This interview is with Gourav Singla, Software Engineer.
For readers on Featured, could you briefly introduce yourself and share how API design, cloud solutions, microservices, data structures, and software testing show up in your work as a Software Engineer?
I’m Gourav Singla, a software engineer focused on building reliable, scalable software systems across enterprise applications and AI-powered tools. My work includes backend development, system design, cloud deployment, database optimization, and applied AI systems.
API design appears in my work whenever different parts of a system need to communicate clearly and reliably. I focus on building APIs that are simple, consistent, secure, and easy for other developers or frontend applications to use.
Cloud solutions are important because many modern applications need to scale, handle traffic reliably, and remain maintainable. I have worked with cloud platforms such as AWS and Azure for deployment, storage, CI/CD, and production operations.
Microservices and modular architecture matter when systems grow beyond a single large application. I use these approaches to separate responsibilities, improve maintainability, and make systems easier to test, deploy, and troubleshoot.
Data structures and database design are important in performance-sensitive work, especially when handling large datasets, user-generated content, or application workflows. Choosing the right structure or query pattern can directly affect speed and reliability.
Software testing ties everything together. Whether working on enterprise systems or AI-powered applications, I see testing as essential for reducing regressions, validating edge cases, and ensuring software behaves correctly in real-world conditions.

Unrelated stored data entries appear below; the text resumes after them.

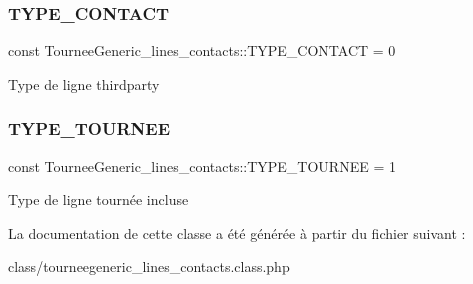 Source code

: \subsubsection{\texorpdfstring{T\+Y\+P\+E\+\_\+\+C\+O\+N\+T\+A\+CT}{TYPE\_CONTACT}}
{\footnotesize\ttfamily const Tournee\+Generic\+\_\+lines\+\_\+contacts\+::\+T\+Y\+P\+E\+\_\+\+C\+O\+N\+T\+A\+CT = 0}

Type de ligne thirdparty \mbox{\label{classTourneeGeneric__lines__contacts_a7d515f55057e1057cf59f58be806d895}} 
\subsubsection{\texorpdfstring{T\+Y\+P\+E\+\_\+\+T\+O\+U\+R\+N\+EE}{TYPE\_TOURNEE}}
{\footnotesize\ttfamily const Tournee\+Generic\+\_\+lines\+\_\+contacts\+::\+T\+Y\+P\+E\+\_\+\+T\+O\+U\+R\+N\+EE = 1}

Type de ligne tournée incluse 

La documentation de cette classe a été générée à partir du fichier suivant \+:\begin{DoxyCompactItemize}
\item 
class/tourneegeneric\+\_\+lines\+\_\+contacts.\+class.\+php\end{DoxyCompactItemize}
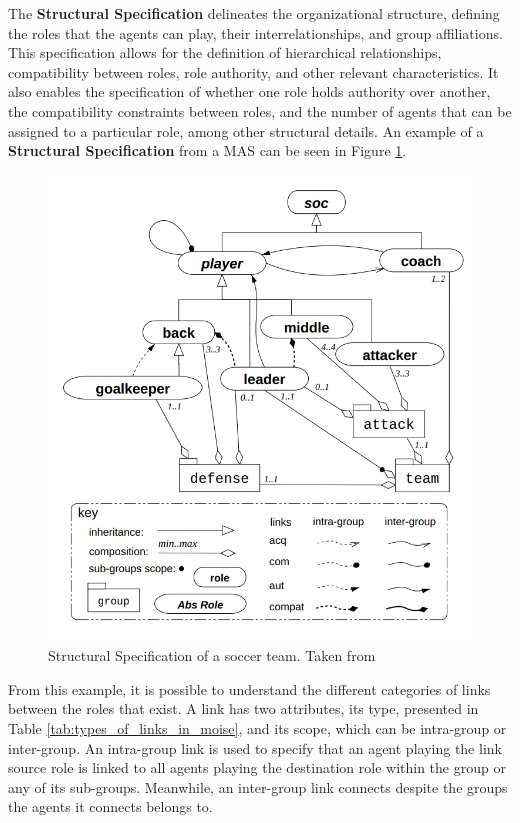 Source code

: The \textbf{Structural Specification} delineates the organizational structure, defining the roles that the agents can play, their interrelationships, and group affiliations. This specification allows for the definition of hierarchical relationships, compatibility between roles, role authority, and other relevant characteristics. It also enables the specification of whether one role holds authority over another, the compatibility constraints between roles, and the number of agents that can be assigned to a particular role, among other structural details. An example of a \textbf{Structural Specification} from a MAS can be seen in Figure \ref{fig:moise_ss}.

\begin{figure}
    \centering
    \includegraphics[width=0.75\linewidth]{chapters/background/images/MOISE - SS.png}
    \caption{Structural Specification of a soccer team. Taken from \cite{MOISEp}}
    \label{fig:moise_ss}
\end{figure}

From this example, it is possible to understand the different categories of links between the roles that exist. A link has two attributes, its type, presented in Table \ref{tab:types_of_links_in_moise}, and its scope, which can be intra-group or inter-group. An intra-group link is used to specify that an agent playing the link source role is linked to all agents playing the destination role within the group or any of its sub-groups. Meanwhile, an inter-group link connects despite the groups the agents it connects belongs to.

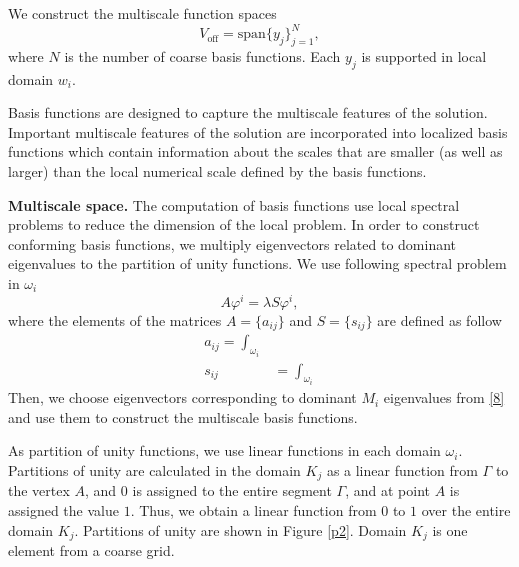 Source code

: \documentclass[authoryear]{elsarticle}
\begin{document}
We construct the multiscale function spaces
\[
	{V}_{\text{off}} = \mbox{span} \{y_{j}\}_{j=1}^{N},
\]
where $N$ is the number of coarse basis functions.
Each $y_j$ is supported in local domain $w_i$.

Basis functions are designed to capture the multiscale features of the solution. 
Important multiscale features of the solution are incorporated into localized basis functions which contain information about the scales that are smaller (as well as larger) than the local numerical scale defined by the basis functions. 
 
\textbf{Multiscale space.}
The computation of basis functions use local spectral problems to reduce the dimension of the local problem. 
In order to construct conforming basis functions, we multiply eigenvectors related to dominant eigenvalues to the partition of unity functions.
We use following spectral problem in $\omega_i$
\begin{equation}\label{8}
	A \varphi^i = \lambda S \varphi^i,
\end{equation} 
where the elements of the matrices $A = \{a_{ij}\}$ and $S = \{s_{ij}\}$ are defined as follow{
\begin{equation}\label{9}
\begin{split}
	a_{ij} = 
	\int_{\omega_i} \\
	s_{ij} & = \int_{\omega _i}
\end{split}
\end{equation}}
Then, we choose eigenvectors corresponding to dominant $M_{i}$ eigenvalues from \eqref{8} and use them to construct the multiscale basis functions.

As partition of unity functions, we use linear functions in each domain $\omega_i$.
Partitions of unity are calculated in the domain $K_j$ as a linear function from $\Gamma$ to the vertex $A$, and $0$ is assigned to the entire segment $\Gamma$, and at point $A$ is assigned the value $1$. 
Thus, we obtain a linear function from $0$ to $1$ over the entire domain $K_j$. 
Partitions of unity are shown in Figure \ref{p2}. 
Domain $K_j$ is one element from a coarse grid. 
\end{document}
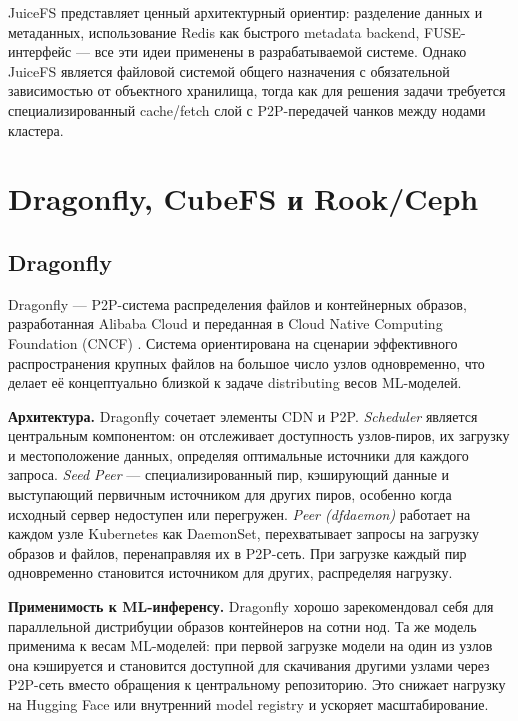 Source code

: JuiceFS представляет ценный архитектурный ориентир: разделение данных и метаданных, использование Redis как быстрого metadata backend, FUSE-интерфейс --- все эти идеи применены в разрабатываемой системе. Однако JuiceFS является файловой системой общего назначения с обязательной зависимостью от объектного хранилища, тогда как для решения задачи требуется специализированный cache/fetch слой с P2P-передачей чанков между нодами кластера.

\section{Dragonfly, CubeFS и Rook/Ceph}
\label{sec:alternatives}

\subsection*{Dragonfly}

Dragonfly --- P2P-система распределения файлов и контейнерных образов, разработанная Alibaba Cloud и переданная в Cloud Native Computing Foundation (CNCF) \cite{dragonfly_blog}. Система ориентирована на сценарии эффективного распространения крупных файлов на большое число узлов одновременно, что делает её концептуально близкой к задаче distributing весов ML-моделей.

\textbf{Архитектура.} Dragonfly сочетает элементы CDN и P2P. \textit{Scheduler} является центральным компонентом: он отслеживает доступность узлов-пиров, их загрузку и местоположение данных, определяя оптимальные источники для каждого запроса. \textit{Seed Peer} --- специализированный пир, кэширующий данные и выступающий первичным источником для других пиров, особенно когда исходный сервер недоступен или перегружен. \textit{Peer (dfdaemon)} работает на каждом узле Kubernetes как DaemonSet, перехватывает запросы на загрузку образов и файлов, перенаправляя их в P2P-сеть. При загрузке каждый пир одновременно становится источником для других, распределяя нагрузку.

\textbf{Применимость к ML-инференсу.} Dragonfly хорошо зарекомендовал себя для параллельной дистрибуции образов контейнеров на сотни нод. Та же модель применима к весам ML-моделей: при первой загрузке модели на один из узлов она кэшируется и становится доступной для скачивания другими узлами через P2P-сеть вместо обращения к центральному репозиторию. Это снижает нагрузку на Hugging Face или внутренний model registry и ускоряет масштабирование.

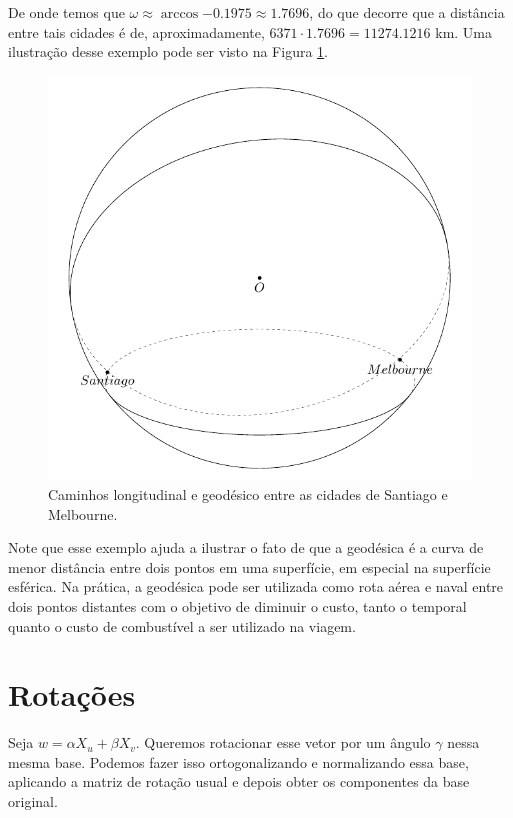 \documentclass{article}
\begin{document}
De onde temos que $\omega\approx \arccos{-0.1975}\approx 1.7696$, do que decorre que a distância entre tais cidades é de, aproximadamente, $6371\cdot 1.7696 = 11274.1216$ km. Uma ilustração desse exemplo pode ser visto na Figura \ref{example}.
\begin{figure}
    \centering
    \includegraphics{Imagens/Tikz.pdf}
    \caption{Caminhos longitudinal e geodésico entre as cidades de Santiago e Melbourne.}
    \label{example}
\end{figure}

Note que esse exemplo ajuda a ilustrar o fato de que a geodésica é a curva de menor distância entre dois pontos em uma superfície, em especial na superfície esférica. Na prática, a geodésica pode ser utilizada como rota aérea e naval entre dois pontos distantes com o objetivo de diminuir o custo, tanto o temporal quanto o custo de combustível a ser utilizado na viagem.

\section{Rotações}
Seja $w = \alpha X_u + \beta X_v$. Queremos rotacionar esse vetor por um ângulo $\gamma$ nessa mesma base. Podemos fazer isso ortogonalizando e normalizando essa base, aplicando a matriz de rotação usual e depois obter os componentes da base original.
\end{document}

Outside of my professional work, I also created SlideMaker.app, a free AI-powered presentation generation tool built as a personal research and learning project. It has been used by over 100,000 people across 177+ countries, which has given me practical experience in building and improving AI systems used at real-world scale.
How did you arrive at your current focus—especially with your 0-to-100k-user AI side project—and what experiences most shaped your engineering approach?
My current focus came from combining two areas I kept returning to: building reliable software systems and making AI useful in practical workflows.
Professionally, I have worked on enterprise and public-sector software systems where reliability, maintainability, and clear architecture matter a lot. That shaped how I think as an engineer. I try to build systems that are not only functional but also stable, testable, and easy to improve over time.
SlideMaker.app started as a personal research and learning project to explore how large language models could help people turn rough ideas into structured presentation content. I did not expect it to reach large-scale usage. As more people started using it, the project became a real-world learning environment for AI system design, prompt quality, scaling, user experience, multilingual support, and failure handling.
Reaching 100,000+ users taught me that building AI products is not only about the model. Much of the engineering work happens around the model: validation, retries, data handling, interface design, export quality, performance, and edge cases. Small assumptions can create big issues at scale.
The biggest experience that shaped my approach was seeing how real users interact with AI differently than expected. People do not just want generated text. They want structure, clarity, speed, and something they can actually use. That pushed me to focus less on AI as a novelty and more on AI as part of a dependable software system.
Starting with APIs, what is one concrete practice you rely on to design interfaces that stay stable for clients even as your backends evolve?
One practice I rely on is designing APIs around stable contracts rather than internal database or service structures.
Before building an endpoint, I define what the client actually needs: the request shape, response fields, error format, and expected behavior. I keep that contract independent of how the backend is implemented, because backend logic, tables, and services will change over time.
For example, I avoid exposing internal model names or raw database structures directly through the API. Instead, I return clean response objects that match the user workflow. If the backend changes later, the client can keep using the same API without breaking.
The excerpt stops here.